Blue Grey Tentacles crouched on the hard stone floor of a prison cell sobbing. He didn’t shed tears from his eyes as a human would. None the less anyone who understood Centaurian feelings would know that the young alien was utterly and abjectly miserable. Everyone, even his family on prison visits said it was good his tentacles no longer flashed scarlet. Little Blue Grey Tentacles felt he’d lost part of himself with that and with the name change.
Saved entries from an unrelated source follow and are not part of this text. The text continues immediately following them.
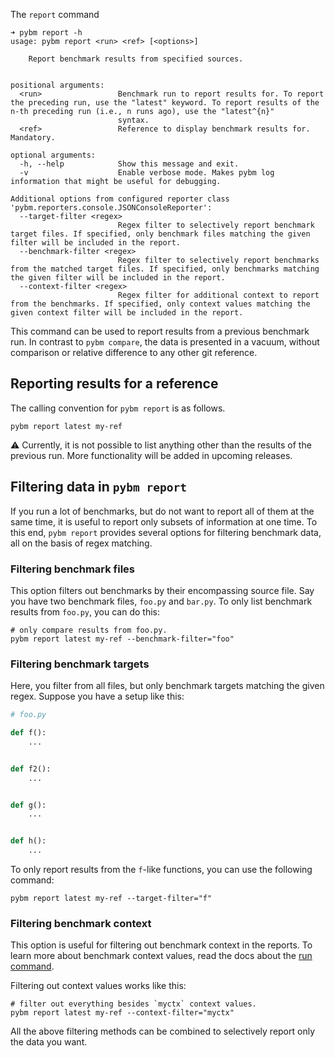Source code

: The `report` command

```shell
➜ pybm report -h
usage: pybm report <run> <ref> [<options>]

    Report benchmark results from specified sources.
    

positional arguments:
  <run>                 Benchmark run to report results for. To report the preceding run, use the "latest" keyword. To report results of the n-th preceding run (i.e., n runs ago), use the "latest^{n}"
                        syntax.
  <ref>                 Reference to display benchmark results for. Mandatory.

optional arguments:
  -h, --help            Show this message and exit.
  -v                    Enable verbose mode. Makes pybm log information that might be useful for debugging.

Additional options from configured reporter class 'pybm.reporters.console.JSONConsoleReporter':
  --target-filter <regex>
                        Regex filter to selectively report benchmark target files. If specified, only benchmark files matching the given filter will be included in the report.
  --benchmark-filter <regex>
                        Regex filter to selectively report benchmarks from the matched target files. If specified, only benchmarks matching the given filter will be included in the report.
  --context-filter <regex>
                        Regex filter for additional context to report from the benchmarks. If specified, only context values matching the given context filter will be included in the report.
```

This command can be used to report results from a previous benchmark run. In contrast to `pybm compare`, the data is
presented in a vacuum, without comparison or relative difference to any other git reference.

## Reporting results for a reference

The calling convention for `pybm report` is as follows.

```shell
pybm report latest my-ref
```

⚠️ Currently, it is not possible to list anything other than the results of the previous run. More functionality will be
added in upcoming releases.

## Filtering data in `pybm report`

If you run a lot of benchmarks, but do not want to report all of them at the same time, it is useful to report only
subsets of information at one time. To this end, `pybm report` provides several options for filtering benchmark data,
all on the basis of regex matching.

### Filtering benchmark files

This option filters out benchmarks by their encompassing source file. Say you have two benchmark files, `foo.py`
and `bar.py`. To only list benchmark results from `foo.py`, you can do this:

```shell
# only compare results from foo.py.
pybm report latest my-ref --benchmark-filter="foo"
```

### Filtering benchmark targets

Here, you filter from all files, but only benchmark targets matching the given regex. Suppose you have a setup like
this:

```python
# foo.py

def f():
    ...


def f2():
    ...


def g():
    ...


def h():
    ...
```

To only report results from the `f`-like functions, you can use the following command:

```shell
pybm report latest my-ref --target-filter="f"
```

### Filtering benchmark context

This option is useful for filtering out benchmark context in the reports. To learn more about benchmark context values,
read the docs about the [run command](run.md).

Filtering out context values works like this:

```shell
# filter out everything besides `myctx` context values.
pybm report latest my-ref --context-filter="myctx"
```

All the above filtering methods can be combined to selectively report only the data you want.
He cried because prison psychologists, a Terran innovation, had explained to him how badly he’d behaved and he couldn’t stop feeling ashamed. The Terrans had done him no harm, he simply shouldn't have frightened Terrans and told them so many bad things. He knew he’d let down his family and abused all those powerful computers his wealthy family could afford. He'd let down all his friends as well and he was sure all his friends hated him and no one would ever like him now. He cried because he was sure no decent Centaurian would ever find him sexually attractive again and he certainly wouldn’t want the type who would go with a former prisoner. He cried because they said he didn't deserve the one nice prison psychologist and all the others kept telling him he was bad. He cried because petty thieves and criminals shook their tentacles at him and jostled him and told him they were better than he was. Those thieves and petty criminals had never upset a whole planet. He felt so awful about himself and he was sure all those criminals really were better than he was. Blue Grey Tentacles was very young and badly needed the one nice prison psychologist to show him how far he’d got things out of proportion.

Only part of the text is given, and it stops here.